What is being asked
In the data below, find every line with the string "wordonframe" and pull it out.

Task input START

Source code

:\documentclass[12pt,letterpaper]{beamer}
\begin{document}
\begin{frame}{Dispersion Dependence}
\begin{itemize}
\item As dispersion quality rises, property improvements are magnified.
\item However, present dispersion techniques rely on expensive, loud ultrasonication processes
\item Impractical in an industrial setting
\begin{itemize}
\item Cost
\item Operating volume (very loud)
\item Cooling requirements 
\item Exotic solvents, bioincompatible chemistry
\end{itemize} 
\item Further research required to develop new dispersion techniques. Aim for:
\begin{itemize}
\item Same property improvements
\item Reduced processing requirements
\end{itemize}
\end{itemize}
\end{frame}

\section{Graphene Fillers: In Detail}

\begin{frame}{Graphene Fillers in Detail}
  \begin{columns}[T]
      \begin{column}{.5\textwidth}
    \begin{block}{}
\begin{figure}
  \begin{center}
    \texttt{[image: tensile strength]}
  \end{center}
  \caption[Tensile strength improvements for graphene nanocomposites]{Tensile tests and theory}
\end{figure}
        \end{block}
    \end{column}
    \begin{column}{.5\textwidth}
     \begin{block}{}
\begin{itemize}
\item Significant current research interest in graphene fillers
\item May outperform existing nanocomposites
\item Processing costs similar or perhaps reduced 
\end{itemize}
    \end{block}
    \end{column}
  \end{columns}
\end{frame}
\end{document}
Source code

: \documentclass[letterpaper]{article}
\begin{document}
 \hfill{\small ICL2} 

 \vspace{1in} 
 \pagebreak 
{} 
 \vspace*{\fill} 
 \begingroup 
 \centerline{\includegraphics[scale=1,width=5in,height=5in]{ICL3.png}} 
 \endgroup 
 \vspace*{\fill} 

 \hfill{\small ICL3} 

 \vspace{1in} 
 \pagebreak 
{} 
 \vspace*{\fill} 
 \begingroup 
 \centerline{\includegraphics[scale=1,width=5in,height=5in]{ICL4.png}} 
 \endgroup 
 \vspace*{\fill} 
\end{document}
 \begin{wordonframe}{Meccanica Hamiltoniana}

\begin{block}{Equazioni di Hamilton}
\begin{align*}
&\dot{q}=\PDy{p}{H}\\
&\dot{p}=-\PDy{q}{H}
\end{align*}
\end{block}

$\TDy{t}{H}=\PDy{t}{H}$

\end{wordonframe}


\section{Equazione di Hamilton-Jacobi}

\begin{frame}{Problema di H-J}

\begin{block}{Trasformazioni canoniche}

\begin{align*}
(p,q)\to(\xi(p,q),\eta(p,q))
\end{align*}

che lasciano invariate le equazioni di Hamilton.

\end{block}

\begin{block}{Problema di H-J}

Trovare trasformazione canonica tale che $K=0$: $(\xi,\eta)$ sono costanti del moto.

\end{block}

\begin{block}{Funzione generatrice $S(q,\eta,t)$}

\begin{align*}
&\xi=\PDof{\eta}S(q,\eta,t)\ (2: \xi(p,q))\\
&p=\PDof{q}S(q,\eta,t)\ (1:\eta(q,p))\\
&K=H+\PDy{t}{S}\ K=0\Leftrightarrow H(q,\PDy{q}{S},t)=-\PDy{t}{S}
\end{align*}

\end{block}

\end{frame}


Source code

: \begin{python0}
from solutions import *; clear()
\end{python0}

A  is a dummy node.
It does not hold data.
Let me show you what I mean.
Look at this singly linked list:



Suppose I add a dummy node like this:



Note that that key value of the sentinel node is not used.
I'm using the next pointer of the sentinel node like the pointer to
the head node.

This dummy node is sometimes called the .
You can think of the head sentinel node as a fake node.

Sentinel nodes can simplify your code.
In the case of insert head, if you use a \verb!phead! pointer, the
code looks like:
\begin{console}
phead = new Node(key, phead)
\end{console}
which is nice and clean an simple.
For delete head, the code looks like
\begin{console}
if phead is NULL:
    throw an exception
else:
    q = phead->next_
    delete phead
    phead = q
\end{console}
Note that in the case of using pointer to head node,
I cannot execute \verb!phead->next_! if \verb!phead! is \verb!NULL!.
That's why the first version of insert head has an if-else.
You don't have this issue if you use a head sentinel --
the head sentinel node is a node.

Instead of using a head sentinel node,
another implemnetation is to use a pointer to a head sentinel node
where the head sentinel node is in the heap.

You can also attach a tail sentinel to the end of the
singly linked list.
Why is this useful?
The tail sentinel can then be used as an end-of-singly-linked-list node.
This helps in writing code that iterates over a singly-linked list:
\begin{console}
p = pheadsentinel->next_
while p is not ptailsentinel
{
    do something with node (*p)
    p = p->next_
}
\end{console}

Task input END

Output for this task
 \begin{wordonframe}{Meccanica Hamiltoniana}
\end{wordonframe}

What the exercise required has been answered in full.